Crianças podem ter suas histórias contadas por um aplicativo de celular

A função que detecta a sua voz e realiza os comandos solicitados por você, o Google Assistente, agora reproduz mais de 30 audiolivros com histórias infantis gratuitamente.

Histórias conhecidas mundialmente como João e Maria, Iara, Lobisomem, Os Três Porquinhos, Rapunzel, fazem parte do catálogo de 30 audiolivros. Para isso é necessário que os pais instalem no smartphone o app Google Play Livro.

Crianças menores de 13 anos, com a autorização dos pais, podem ter login e senha com uma conta própria.
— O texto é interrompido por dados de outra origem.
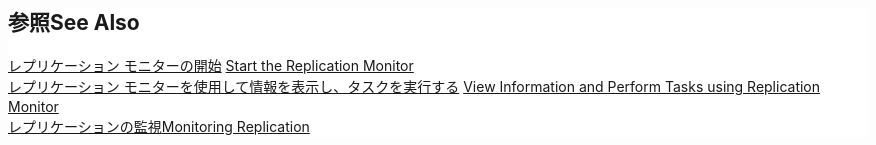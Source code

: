 ## <a name="see-also"></a><span data-ttu-id="2b938-161">参照</span><span class="sxs-lookup"><span data-stu-id="2b938-161">See Also</span></span>  
 <span data-ttu-id="2b938-162">[レプリケーション モニターの開始](monitor/start-the-replication-monitor.md) </span><span class="sxs-lookup"><span data-stu-id="2b938-162">[Start the Replication Monitor](monitor/start-the-replication-monitor.md) </span></span>  
 <span data-ttu-id="2b938-163">[レプリケーション モニターを使用して情報を表示し、タスクを実行する](monitor/view-information-and-perform-tasks-replication-monitor.md) </span><span class="sxs-lookup"><span data-stu-id="2b938-163">[View Information and Perform Tasks using Replication Monitor](monitor/view-information-and-perform-tasks-replication-monitor.md) </span></span>  
 [<span data-ttu-id="2b938-164">レプリケーションの監視</span><span class="sxs-lookup"><span data-stu-id="2b938-164">Monitoring Replication</span></span>](monitoring-replication.md)  
  
  
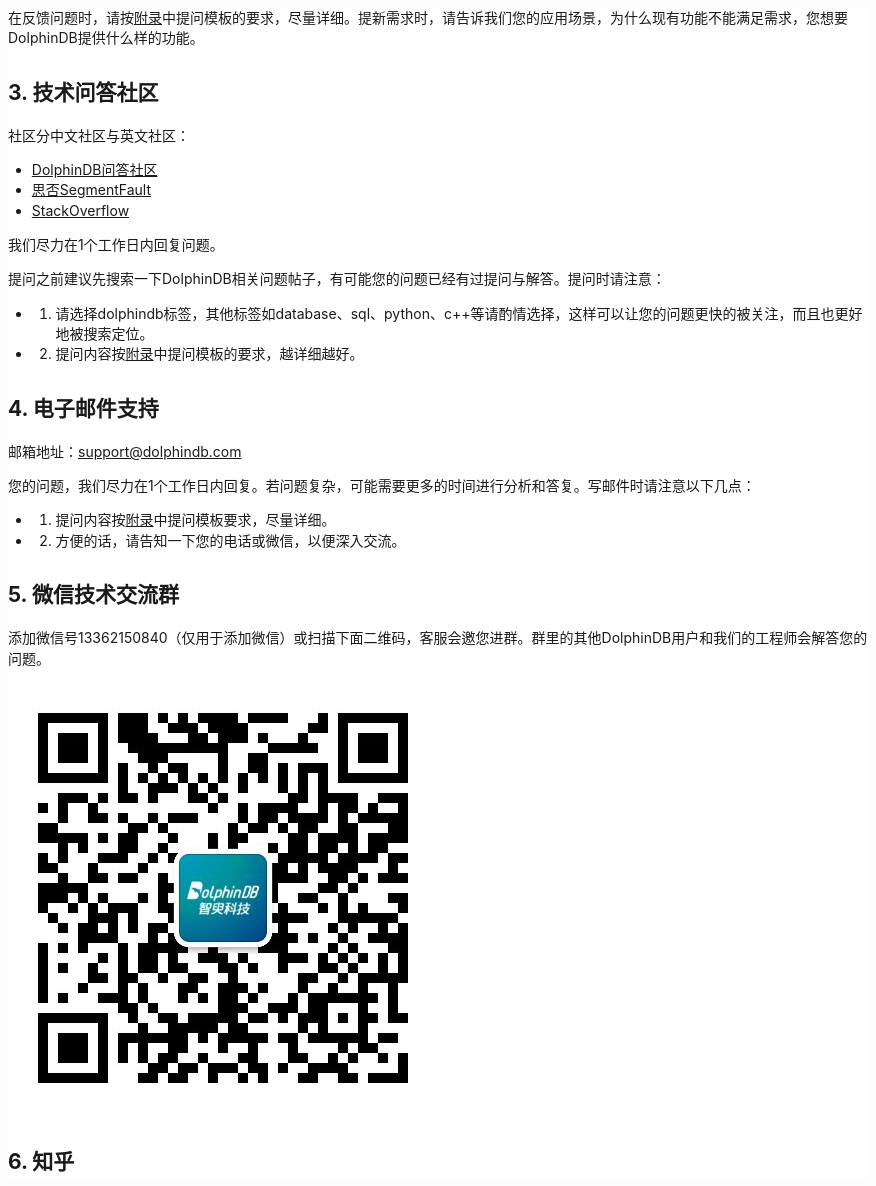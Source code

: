 在反馈问题时，请按[附录](#附录)中提问模板的要求，尽量详细。提新需求时，请告诉我们您的应用场景，为什么现有功能不能满足需求，您想要DolphinDB提供什么样的功能。

## 3. 技术问答社区

社区分中文社区与英文社区：
- [DolphinDB问答社区](https://ask.dolphindb.net/)
- [思否SegmentFault](https://segmentfault.com/t/dolphindb)
- [StackOverflow](https://stackoverflow.com/questions/tagged/dolphindb)
 
我们尽力在1个工作日内回复问题。

提问之前建议先搜索一下DolphinDB相关问题帖子，有可能您的问题已经有过提问与解答。提问时请注意：
* 1. 请选择dolphindb标签，其他标签如database、sql、python、c++等请酌情选择，这样可以让您的问题更快的被关注，而且也更好地被搜索定位。
* 2. 提问内容按[附录](#附录)中提问模板的要求，越详细越好。

## 4. 电子邮件支持

邮箱地址：support@dolphindb.com

您的问题，我们尽力在1个工作日内回复。若问题复杂，可能需要更多的时间进行分析和答复。写邮件时请注意以下几点：
* 1. 提问内容按[附录](#附录)中提问模板要求，尽量详细。
* 2. 方便的话，请告知一下您的电话或微信，以便深入交流。

## 5. 微信技术交流群

添加微信号13362150840（仅用于添加微信）或扫描下面二维码，客服会邀您进群。群里的其他DolphinDB用户和我们的工程师会解答您的问题。

![image](images/wecat.png?raw=true)


## 6. 知乎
Para acessar umas das histórias é muito simples.
Basta dizer o comando com o nome Ok Google, me conte a história da Rapunzel.
 
 
Crianças x Smartphone
 
Qual a idade para presentear seus filhos com um aparelho celular?
Essa é uma dúvida que costuma pairar entre pais de crianças e adolescentes. Uma pesquisa realizada em 2018 com mais de 2 mil pais, com filhos entre 10 e 12 anos, apontou que quase todos já haviam recebido um pedido das crianças para ter seu próprio smartphone. E 72% delas já haviam conquistado o próprio aparelho. Entre as crianças de 4 e 6 anos, um quarto delas já tinham o próprio smartphone.
 
Metade dos pais entrevistados não estavam satisfeitos, achavam que os filhos usavam mais do que deveriam o smartphone.
 
Um estudo canadense, publicado no início desse ano, apontou que crianças que usam excessivamente celulares, tablets e outras telas podem ter atraso no desenvolvimento na linguagem social.
 
A TIC Kids Online, fez uma pesquisa com 3 mil famílias brasileiras, com filhos entre 9 e 17 anos sobre os seus hábitos a respeito da internet, entre outubro de 2018 e março deste ano, e chegou aos seguintes fatos:
 
– dois terços disseram usar a internet para fazer trabalhos escolares;
– mais de 16% das crianças e jovens entrevistados viram formas de machucar a si mesmos online;
– 14% tiveram contato com conteúdo que mostravam como cometer suicídio;
– quase metade viu alguém sofrer discriminação na internet nos últimos 12 meses;
– 21% dos entrevistados disseram que já deixaram de comer ou dormir por causa da internet.
 
Isso não significa que crianças e jovens precisem ser afastadas da internet, mas que os pais devam refletir e discutir com seus filhos sobre formas de como utilizar melhor essa ferramenta, sem interferir no desenvolvimento social deles e no convívio familiar.